* **Problem to solve**: Would you reproduce, without any alteration, the lines from the opening line of the entries through the line that has "- Mark As Complete: Mark" in it?

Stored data
·····
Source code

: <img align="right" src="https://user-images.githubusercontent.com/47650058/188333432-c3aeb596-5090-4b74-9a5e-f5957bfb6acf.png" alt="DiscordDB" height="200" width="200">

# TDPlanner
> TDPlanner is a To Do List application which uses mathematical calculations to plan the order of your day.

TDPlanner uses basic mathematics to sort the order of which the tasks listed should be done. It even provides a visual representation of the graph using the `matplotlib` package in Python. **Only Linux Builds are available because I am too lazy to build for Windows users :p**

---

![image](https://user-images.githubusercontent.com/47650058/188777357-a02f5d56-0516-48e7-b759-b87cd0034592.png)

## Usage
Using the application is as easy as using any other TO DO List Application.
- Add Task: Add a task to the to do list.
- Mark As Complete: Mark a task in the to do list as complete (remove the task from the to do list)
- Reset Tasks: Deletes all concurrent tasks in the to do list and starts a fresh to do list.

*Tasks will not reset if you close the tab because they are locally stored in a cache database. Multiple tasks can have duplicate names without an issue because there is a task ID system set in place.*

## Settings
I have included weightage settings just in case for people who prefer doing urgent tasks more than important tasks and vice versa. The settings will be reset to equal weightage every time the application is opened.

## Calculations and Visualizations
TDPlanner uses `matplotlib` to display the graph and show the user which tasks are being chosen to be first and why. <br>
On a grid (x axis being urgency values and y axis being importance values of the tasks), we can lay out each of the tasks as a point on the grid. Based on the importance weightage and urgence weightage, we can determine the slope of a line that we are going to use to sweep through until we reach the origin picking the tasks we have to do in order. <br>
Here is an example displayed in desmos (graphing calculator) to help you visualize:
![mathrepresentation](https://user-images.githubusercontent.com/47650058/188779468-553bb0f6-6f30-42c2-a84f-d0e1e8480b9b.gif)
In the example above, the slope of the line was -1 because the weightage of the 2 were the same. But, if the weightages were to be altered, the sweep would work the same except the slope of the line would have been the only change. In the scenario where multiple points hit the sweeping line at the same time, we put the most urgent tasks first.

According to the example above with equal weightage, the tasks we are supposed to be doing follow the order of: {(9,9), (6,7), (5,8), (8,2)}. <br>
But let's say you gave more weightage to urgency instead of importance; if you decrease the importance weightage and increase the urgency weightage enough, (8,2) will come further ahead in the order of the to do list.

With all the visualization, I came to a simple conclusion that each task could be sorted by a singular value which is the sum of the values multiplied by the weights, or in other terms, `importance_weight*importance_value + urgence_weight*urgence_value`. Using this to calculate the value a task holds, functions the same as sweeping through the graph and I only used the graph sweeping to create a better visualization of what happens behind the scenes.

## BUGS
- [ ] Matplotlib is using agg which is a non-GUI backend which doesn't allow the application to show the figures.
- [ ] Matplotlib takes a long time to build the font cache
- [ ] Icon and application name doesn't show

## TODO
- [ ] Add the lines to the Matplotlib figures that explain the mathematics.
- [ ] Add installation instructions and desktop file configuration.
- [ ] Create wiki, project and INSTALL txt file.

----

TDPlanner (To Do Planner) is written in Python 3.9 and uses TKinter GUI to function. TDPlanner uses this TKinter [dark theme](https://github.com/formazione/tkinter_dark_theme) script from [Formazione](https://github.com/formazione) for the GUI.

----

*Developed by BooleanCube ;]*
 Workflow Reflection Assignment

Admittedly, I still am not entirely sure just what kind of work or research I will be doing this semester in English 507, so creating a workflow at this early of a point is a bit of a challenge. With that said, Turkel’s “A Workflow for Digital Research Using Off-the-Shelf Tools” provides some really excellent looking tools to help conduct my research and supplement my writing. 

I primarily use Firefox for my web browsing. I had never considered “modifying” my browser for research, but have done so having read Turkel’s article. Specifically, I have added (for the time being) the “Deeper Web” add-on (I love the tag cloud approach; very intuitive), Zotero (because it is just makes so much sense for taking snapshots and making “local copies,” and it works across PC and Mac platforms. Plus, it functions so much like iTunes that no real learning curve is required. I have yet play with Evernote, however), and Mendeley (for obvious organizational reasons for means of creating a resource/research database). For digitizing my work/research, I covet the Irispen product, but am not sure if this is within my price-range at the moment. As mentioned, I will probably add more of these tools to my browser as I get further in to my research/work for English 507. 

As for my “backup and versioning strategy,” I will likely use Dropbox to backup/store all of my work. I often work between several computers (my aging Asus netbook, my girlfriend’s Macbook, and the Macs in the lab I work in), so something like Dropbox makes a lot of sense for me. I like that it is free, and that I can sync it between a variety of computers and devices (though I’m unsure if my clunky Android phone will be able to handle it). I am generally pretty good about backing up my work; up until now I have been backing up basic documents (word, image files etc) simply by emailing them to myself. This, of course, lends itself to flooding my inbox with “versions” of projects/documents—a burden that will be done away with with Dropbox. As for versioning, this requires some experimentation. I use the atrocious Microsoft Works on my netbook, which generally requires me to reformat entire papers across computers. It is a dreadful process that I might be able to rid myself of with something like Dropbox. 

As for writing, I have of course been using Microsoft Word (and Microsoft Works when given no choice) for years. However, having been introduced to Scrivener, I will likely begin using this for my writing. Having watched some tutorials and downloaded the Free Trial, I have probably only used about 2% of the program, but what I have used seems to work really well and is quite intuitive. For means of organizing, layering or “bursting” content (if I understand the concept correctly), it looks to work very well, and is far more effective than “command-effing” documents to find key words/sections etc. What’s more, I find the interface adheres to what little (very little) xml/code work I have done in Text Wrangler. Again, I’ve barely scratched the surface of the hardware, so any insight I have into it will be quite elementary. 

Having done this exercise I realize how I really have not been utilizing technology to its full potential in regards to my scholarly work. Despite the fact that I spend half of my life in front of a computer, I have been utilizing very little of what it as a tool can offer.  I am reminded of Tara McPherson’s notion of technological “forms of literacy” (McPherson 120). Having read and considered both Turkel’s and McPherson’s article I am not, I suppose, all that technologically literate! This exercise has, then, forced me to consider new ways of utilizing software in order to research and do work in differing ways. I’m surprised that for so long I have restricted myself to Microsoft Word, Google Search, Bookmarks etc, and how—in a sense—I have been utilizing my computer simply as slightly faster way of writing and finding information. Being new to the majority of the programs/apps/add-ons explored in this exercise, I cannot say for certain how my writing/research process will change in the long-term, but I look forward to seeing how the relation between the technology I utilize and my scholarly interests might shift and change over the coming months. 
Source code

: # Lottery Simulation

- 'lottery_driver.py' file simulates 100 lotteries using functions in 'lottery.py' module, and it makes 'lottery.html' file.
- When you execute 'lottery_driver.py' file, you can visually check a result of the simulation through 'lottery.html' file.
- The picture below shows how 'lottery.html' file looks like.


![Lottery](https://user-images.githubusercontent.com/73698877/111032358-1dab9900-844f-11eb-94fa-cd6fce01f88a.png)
·····
* **Response**:
Source code

: <img align="right" src="https://user-images.githubusercontent.com/47650058/188333432-c3aeb596-5090-4b74-9a5e-f5957bfb6acf.png" alt="DiscordDB" height="200" width="200">

# TDPlanner
> TDPlanner is a To Do List application which uses mathematical calculations to plan the order of your day.

TDPlanner uses basic mathematics to sort the order of which the tasks listed should be done. It even provides a visual representation of the graph using the `matplotlib` package in Python. **Only Linux Builds are available because I am too lazy to build for Windows users :p**

---

![image](https://user-images.githubusercontent.com/47650058/188777357-a02f5d56-0516-48e7-b759-b87cd0034592.png)

## Usage
Using the application is as easy as using any other TO DO List Application.
- Add Task: Add a task to the to do list.
- Mark As Complete: Mark a task in the to do list as complete (remove the task from the to do list)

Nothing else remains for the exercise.